I Feel Sorry for Untrained Developers Using Entity Framework.

Last Updated January 10, 2025

Most of the time, I love Entity Framework, and ORMs in general. These tools make it easier for companies to ship applications. Are the apps perfect? Of course not – but they’re good enough to get to market, bring in revenue to pay salaries, and move a company forwards.

However, just like any tool, if you don’t know how to use it, you’re gonna get hurt.

One classic example popped up again last month with a client who’d used EF Core to design their database for them. The developers just had to say which columns were numbers, dates, or strings, and EF Core handled the rest.

But if you create a string without specifying its length, EF defaults to using NVARCHAR(MAX). That is not a bug. That is by design, and it’s explained in the documentation:

The wording on that really pisses me off because NO, IT IS NOT SQL SERVER DOING THIS MAPPING. There is absolutely nothing in the database engine that’s saying strings are nvarchar(max). This is an Entity Framework problem, and stop pointing the blame at the innocent database engine. (Update 2025/01/10 – the documentation has been updated by Erik Ejlskov Jensen to point out that no, this isn’t a SQL Server problem.)

The documentation goes on to explain how you can manually set the right column lengths, and I’ve sat through several development conference sessions that emphasize how important it is for developers to do that.
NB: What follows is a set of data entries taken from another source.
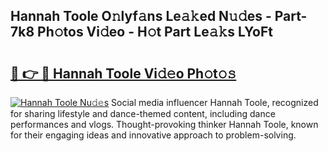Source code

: ## Hannah Toole O𝚗lyf𝚊ns Le𝚊𝚔ed N𝚞𝚍es - Part-7k8 Ph𝚘tos Vi𝚍eo - H𝚘t Part Le𝚊𝚔s LYoFt

# <h2><a href="http://hf30o0.feru.top/?c=Hannah+Toole">🔗 👉 🔴 Hannah Toole Vi𝚍𝚎o Ph𝚘t𝚘𝚜</a></h2>

[![Hannah Toole Nu𝚍𝚎s](https://i.imgur.com/0TWrTi3.gif)](http://hf30o0.feru.top/?c=Hannah+Toole)
Social media influencer Hannah Toole, recognized for sharing lifestyle and dance-themed content, including dance performances and vlogs. Thought-provoking thinker Hannah Toole, known for their engaging ideas and innovative approach to problem-solving. 
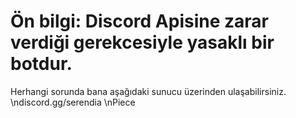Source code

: # Ön bilgi: Discord Apisine zarar verdiği gerekcesiyle yasaklı bir botdur.

Herhangi sorunda bana aşağıdaki sunucu üzerinden ulaşabilirsiniz.
\ndiscord.gg/serendia
\nPiece
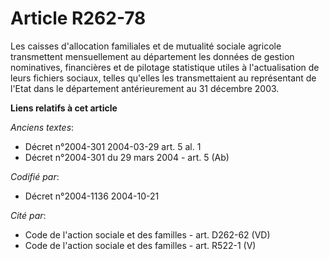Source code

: # Article R262-78

Les caisses d'allocation familiales et de mutualité sociale agricole transmettent mensuellement au département les données de
gestion nominatives, financières et de pilotage statistique utiles à l'actualisation de leurs fichiers sociaux, telles
qu'elles les transmettaient au représentant de l'Etat dans le département antérieurement au 31 décembre 2003.

**Liens relatifs à cet article**

_Anciens textes_:

  - Décret n°2004-301 2004-03-29 art. 5 al. 1
  - Décret n°2004-301 du 29 mars 2004 - art. 5 (Ab)

_Codifié par_:

  - Décret n°2004-1136 2004-10-21

_Cité par_:

  - Code de l'action sociale et des familles - art. D262-62 (VD)
  - Code de l'action sociale et des familles - art. R522-1 (V)

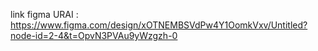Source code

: link figma URAI : https://www.figma.com/design/xOTNEMBSVdPw4Y1OomkVxv/Untitled?node-id=2-4&t=OpvN3PVAu9yWzgzh-0
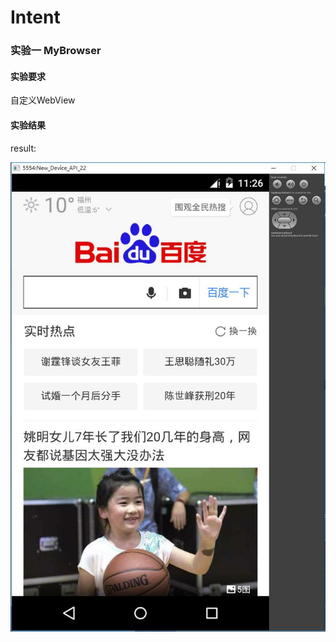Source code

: # Intent
### 实验一 MyBrowser
#### 实验要求  

自定义WebView  

#### 实验结果  

result:   

![image](https://raw.githubusercontent.com/wusanmao23333/LearningJAVA/master/Andriod_img/MyBrowser.jpg)  
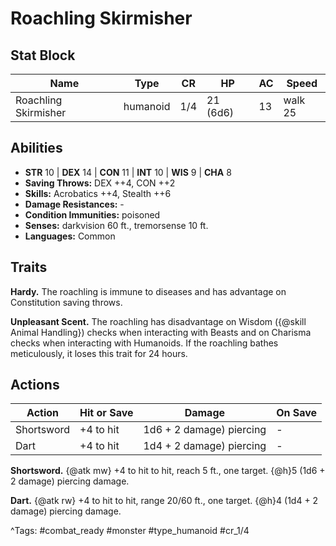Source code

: # Roachling Skirmisher

## Stat Block

| Name | Type | CR | HP | AC | Speed |
|------|------|----|----|----|-------|
| Roachling Skirmisher | humanoid | 1/4 | 21 (6d6) | 13 | walk 25 |

## Abilities

- **STR** 10 | **DEX** 14 | **CON** 11 | **INT** 10 | **WIS** 9 | **CHA** 8
- **Saving Throws:** DEX ++4, CON ++2  
- **Skills:** Acrobatics ++4, Stealth ++6  
- **Damage Resistances:** -  
- **Condition Immunities:** poisoned  
- **Senses:** darkvision 60 ft., tremorsense 10 ft.  
- **Languages:** Common

## Traits

**Hardy.** The roachling is immune to diseases and has advantage on Constitution saving throws.

**Unpleasant Scent.** The roachling has disadvantage on Wisdom ({@skill Animal Handling}) checks when interacting with Beasts and on Charisma checks when interacting with Humanoids. If the roachling bathes meticulously, it loses this trait for 24 hours.


## Actions

| Action | Hit or Save | Damage | On Save |
|--------|--------------|--------|----------|
| Shortsword | +4 to hit | 1d6 + 2 damage) piercing | - |
| Dart | +4 to hit | 1d4 + 2 damage) piercing | - |

**Shortsword.** {@atk mw} +4 to hit to hit, reach 5 ft., one target. {@h}5 (1d6 + 2 damage) piercing damage.

**Dart.** {@atk rw} +4 to hit to hit, range 20/60 ft., one target. {@h}4 (1d4 + 2 damage) piercing damage.


^Tags: #combat_ready #monster #type_humanoid #cr_1/4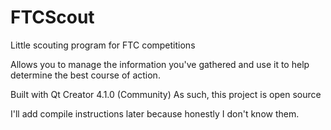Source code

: # FTCScout
Little scouting program for FTC competitions

Allows you to manage the information you've gathered and use it to help determine the best course of action.

Built with Qt Creator 4.1.0 (Community)
As such, this project is open source

I'll add compile instructions later because honestly I don't know them.

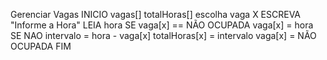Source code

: Gerenciar Vagas
INICIO
	vagas[]
	totalHoras[]
	escolha vaga X
	ESCREVA "Informe a Hora"
	LEIA hora
	SE vaga[x] == NÃO OCUPADA
	  vaga[x] = hora
	SE NAO
	  intervalo = hora - vaga[x]
	  totalHoras[x] = intervalo
	  vaga[x] = NÃO OCUPADA 
FIM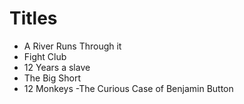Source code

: # Titles

- A River Runs Through it
- Fight Club
- 12 Years a slave
- The Big Short
- 12 Monkeys
-The Curious Case of Benjamin Button
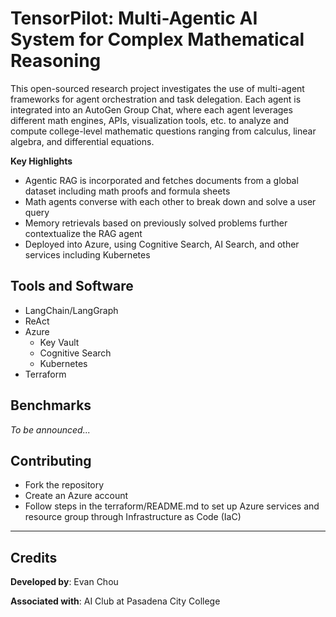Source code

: # TensorPilot: Multi-Agentic AI System for Complex Mathematical Reasoning

This open-sourced research project investigates the use of multi-agent frameworks for agent orchestration and task delegation. Each agent is integrated into an AutoGen Group Chat, where each agent leverages different math engines, APIs, visualization tools, etc. to analyze and compute college-level mathematic questions ranging from calculus, linear algebra, and differential equations.

**Key Highlights**

- Agentic RAG is incorporated and fetches documents from a global dataset including math proofs and formula sheets
- Math agents converse with each other to break down and solve a user query
- Memory retrievals based on previously solved problems further contextualize the RAG agent
- Deployed into Azure, using Cognitive Search, AI Search, and other services including Kubernetes

## Tools and Software

- LangChain/LangGraph
- ReAct
- Azure
    - Key Vault
    - Cognitive Search
    - Kubernetes
- Terraform

## Benchmarks

*To be announced...*

## Contributing

- Fork the repository
- Create an Azure account
- Follow steps in the terraform/README.md to set up Azure services and resource group through Infrastructure as Code (IaC)

---

## Credits

**Developed by**: Evan Chou

**Associated with**: AI Club at Pasadena City College
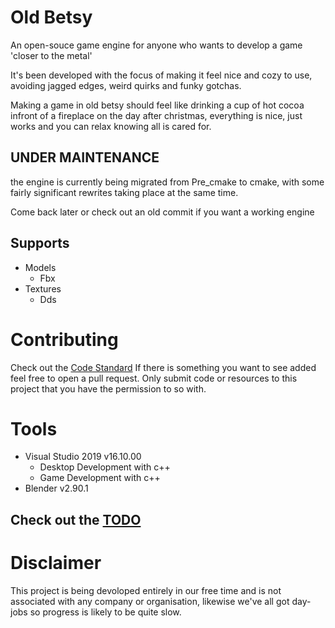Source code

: # Old Betsy
An open-souce game engine for anyone who wants to develop a game 'closer to the metal'

It's been developed with the focus of making it feel nice and cozy to use, avoiding jagged edges, weird quirks and funky gotchas.

Making a game in old betsy should feel like drinking a cup of hot cocoa infront of a fireplace on the day after christmas, everything is nice, just works and you can relax knowing all is cared for.

## UNDER MAINTENANCE
the engine is currently being migrated from Pre_cmake to cmake, with some fairly significant rewrites taking place at the same time.

Come back later or check out an old commit if you want a working engine

## Supports
- Models
  - Fbx
- Textures
  - Dds

# Contributing
Check out the [Code Standard](CodeStandard.md)
If there is something you want to see added feel free to open a pull request.
Only submit code or resources to this project that you have the permission to so with.

# Tools
- Visual Studio 2019 v16.10.00
  - Desktop Development with c++
  - Game Development with c++
- Blender v2.90.1

## Check out the [TODO](TODO.md)

# Disclaimer
This project is being devoloped entirely in our free time and is not associated with any company or organisation, likewise we've all got day-jobs so progress is likely to be quite slow.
The problem here is that most folks don’t read the documentation, let alone attend conferences to learn how to use their tools. (I don’t blame the folks – I blame the companies who are pressuring developers to ship quickly without training.)

Demoing One of the Problems It Causes

Let’s create a table with two string columns – one NVARCHAR(100) and one NVARCHAR(MAX). Then, let’s load a million rows into it, putting the same contents in both the short and long columns.

DROP TABLE IF EXISTS dbo.Test;

CREATE TABLE dbo.Test
    (Id INT PRIMARY KEY CLUSTERED,
     ShortString NVARCHAR(100),
     LongString NVARCHAR(MAX));
GO
INSERT INTO dbo.Test(Id, ShortString, LongString)
    SELECT value, N'Brent Ozar', N'Brent Ozar'
    FROM generate_series(1,1000000);

DROP TABLE IF EXISTS dbo.Test;

CREATE TABLE dbo.Test

(Id INT PRIMARY KEY CLUSTERED,

ShortString NVARCHAR(100),

LongString NVARCHAR(MAX));

INSERT INTO dbo.Test(Id, ShortString, LongString)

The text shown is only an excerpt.